On the left, the way we were in 1996. On the right, with some of my grandchildren and great grandchildren, late last year.

Normally, my “Chronicles of Disability” consists of annual reports on the changes in my health over the previous 12 months. I forgot to post a report for the year 2014, but perhaps it’s just as well because there were very few changes – – just more weakness in general. So now we come to this major milestone. It has been 20 years since I was diagnosed with inclusion body myositis (IBM). This rare muscle wasting disease is described as “slowly progressing”. That may be true one month to the next or even one year to the next. But when the person I was in 1996 is compared to who I am today, the contrast is jaw-dropping.

Twenty years ago I didn’t think there was much wrong with me. Yes I was slowing down in my running, and my golf shots seemed to be getting shorter, and I did fall once in a while, so what? I was 55 years old, just normal aging? I could still hike mountain trails, jog (slowly), show up for work every morning, work around the house, go to parties with my wife, take long driving vacations. Life was very good.

Now, I very nearly meet the criteria of a quadriplegic. I can’t move either of my legs or my left arm. I can only raise my right arm a few inches above my waist. I cannot stand, walk, or transfer without the aid of an overhead lift system and a caregiver. This will probably be the last year that I am able to continue feeding myself, unless the new drug (BYM338) gets released and actually works.

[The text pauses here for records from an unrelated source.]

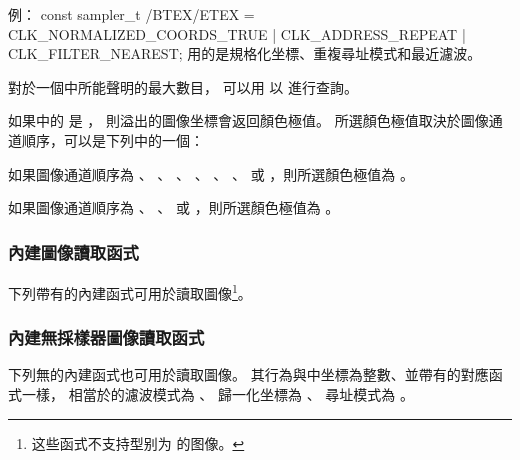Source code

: {}

例：
\startclc[indentnext=no]
const sampler_t /BTEX/ETEX = CLK_NORMALIZED_COORDS_TRUE
			| CLK_ADDRESS_REPEAT
			| CLK_FILTER_NEAREST;
\stopclc
{} {} 用的是規格化坐標、重複尋址模式和最近濾波。

對於一個中所能聲明的最大數目，
可以用  以  進行查詢。


如果中的  是 ，
則溢出的圖像坐標會返回顏色極值。
所選顏色極值取決於圖像通道順序，可以是下列中的一個：
\startigBase
\item 如果圖像通道順序為 、 、 、
、 、 、 
 或 ，則所選顏色極值為 。

\item 如果圖像通道順序為 、 、 
 或 ，則所選顏色極值為 。
\stopigBase

\subsubsection[section:builtInImgReadFunc]{內建圖像讀取函式}

下列帶有的內建函式可用於讀取圖像\footnote{%
这些函式不支持型别为  的图像。%
}。

{}

\subsubsection{內建無採樣器圖像讀取函式}

下列無的內建函式也可用於讀取圖像。
其行為與\insection[builtInImgReadFunc]中坐標為整數、並帶有的對應函式一樣，
相當於的濾波模式為 、
歸一化坐標為 、
尋址模式為 。


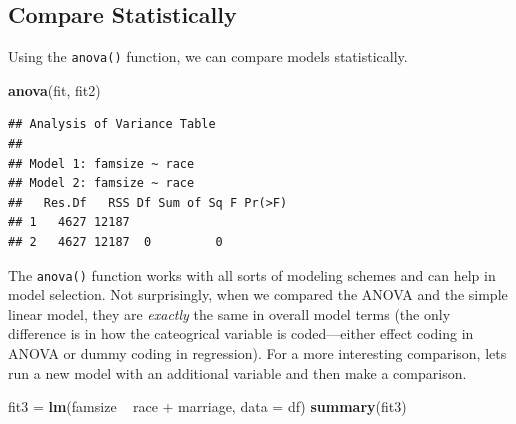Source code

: \documentclass[]{tufte-book}
\newenvironment{Shaded}{}{}
\newcommand{\KeywordTok}[1]{\textcolor[rgb]{0.00,0.44,0.13}{\textbf{#1}}}
\newcommand{\DataTypeTok}[1]{\textcolor[rgb]{0.56,0.13,0.00}{#1}}
\newcommand{\StringTok}[1]{\textcolor[rgb]{0.25,0.44,0.63}{#1}}
\newcommand{\OperatorTok}[1]{\textcolor[rgb]{0.40,0.40,0.40}{#1}}
\newcommand{\NormalTok}[1]{#1}
\theoremstyle{definition}
\theoremstyle{definition}
\theoremstyle{remark}
\begin{document}
\subsection*{Compare Statistically}\label{compare-statistically}

Using the \texttt{anova()} function, we can compare models
statistically.

\begin{Shaded}
\begin{Highlighting}[]
\KeywordTok{anova}\NormalTok{(fit, fit2)}
\end{Highlighting}
\end{Shaded}

\begin{verbatim}
## Analysis of Variance Table
## 
## Model 1: famsize ~ race
## Model 2: famsize ~ race
##   Res.Df   RSS Df Sum of Sq F Pr(>F)
## 1   4627 12187                      
## 2   4627 12187  0         0
\end{verbatim}

The \texttt{anova()} function works with all sorts of modeling schemes
and can help in model selection. Not surprisingly, when we compared the
ANOVA and the simple linear model, they are \emph{exactly} the same in
overall model terms (the only difference is in how the cateogrical
variable is coded---either effect coding in ANOVA or dummy coding in
regression). For a more interesting comparison, lets run a new model
with an additional variable and then make a comparison.

\begin{Shaded}
\begin{Highlighting}[]
\NormalTok{fit3 =}\StringTok{ }\KeywordTok{lm}\NormalTok{(famsize }\OperatorTok{~}\StringTok{ }\NormalTok{race }\OperatorTok{+}\StringTok{ }\NormalTok{marriage, }\DataTypeTok{data =}\NormalTok{ df)}
\KeywordTok{summary}\NormalTok{(fit3)}
\end{Highlighting}
\end{Shaded}
\end{document}

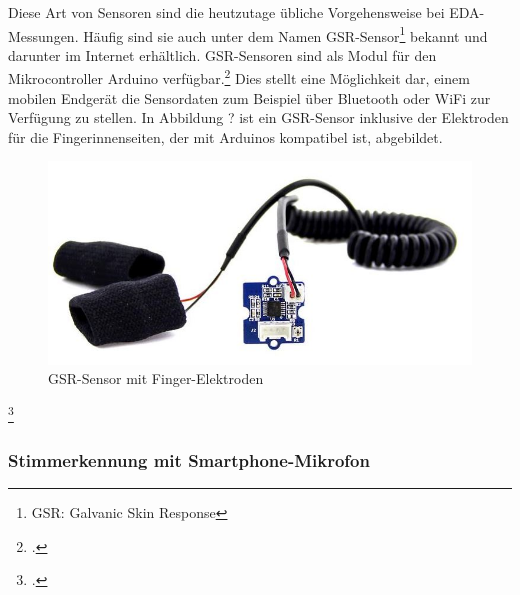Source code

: Diese Art von Sensoren sind die heutzutage übliche Vorgehensweise bei EDA-Messungen. Häufig sind sie auch unter dem Namen GSR-Sensor\footnote{GSR: Galvanic Skin Response} bekannt und darunter im Internet erhältlich. GSR-Sensoren sind als Modul für den Mikrocontroller Arduino verfügbar.\footcite[beispielsweise:][]{Gro18} Dies stellt eine Möglichkeit dar, einem mobilen Endgerät die Sensordaten zum Beispiel über Bluetooth oder WiFi zur Verfügung zu stellen. In Abbildung ? ist ein GSR-Sensor inklusive der Elektroden für die Fingerinnenseiten, der mit Arduinos kompatibel ist, abgebildet.
\begin{figure}[h]
	\centering
	\includegraphics[width=15cm]{Bilder/sensor.jpg}
	\caption[GSR-Sensor mit Finger-Elektroden]{GSR-Sensor mit Finger-Elektroden\footnotemark}
\end{figure}%
\footcitetext{Gro18}
\subsubsection{Stimmerkennung mit Smartphone-Mikrofon}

My fingers don’t bend and my speech is getting quite weak. This is making my writing avocation more challenging and I may need to give it up within a year or so. Unrelated to my disease, but definitely affecting my life, my wife died of her own rare muscle illness in 2012.

My current home features the ultimate "open floor plan". My wheelchair loves it.

My current home features the ultimate “open floor plan”. My wheelchair loves it.

At the time of my initial diagnosis, we were living in a two-story four-bedroom home overlooking the mountains of southern California and a little slice of the Pacific Ocean. Today I am living in 250 square feet in an assisted living facility. The room is comfortable, the view isn’t bad (mostly of an ancient olive grove), the caregivers are friendly and helpful, and the food is very good. My days are spent doing what writing I can, either for Huntington Manor or for my Life Disabled blog, but that work is getting more difficult every day. So instead I am catching up on a lot of movies and television and doing a little reading. I also like to take my wheelchair out on long jaunts through the countryside and down to the local business district of Poway. Huntington Manor is launching a major renovation of the facility and I have been promised one of the beautiful new rooms that will overlook the garden and the hills beyond. That is enough to keep me motivated to stick around until the project is finished in 2017.

When I first started this blog, and when I wrote “Rolling Back: Through a Life Disabled” I suggested that the newly diagnosed read about my experiences to be properly prepared for what lies ahead. Now with a new treatment on the horizon, it is quite likely they may never have to experience this severe of a decline.

I have reposted many of the pictures and captions from the past 20 years. I think they tell an interesting story about the effects IBM has had on one person’s life. As you’ll see, I have remained generally happy and hopeful throughout that time, but I must admit that my general mood has been declining. Recently, I saw a neurologist who lowered my expectations for the new drug by pointing out that it would not be of any use for the muscles that were already dead and that, in my case, most of the muscles are completely destroyed. The most I can hope for is maintaining the minimal capabilities I have now.

By the way, one of the special pleasures I get these days is when someone purchases my book. It’s available on Amazon — just click on the link on this page — seven dollars for paperback and three dollars for the Kindle edition, or free if you are using Kindle Unlimited.

Jul 182015
 
"Point Pinos" is one of two of my paintings (along with one of my wife's) hanging in the permanent art collection of the Muscular Dystrophy Association.

“Point Pinos” is one of two of my paintings (along with one of my wife’s) hanging in the permanent art collection of the Muscular Dystrophy Association.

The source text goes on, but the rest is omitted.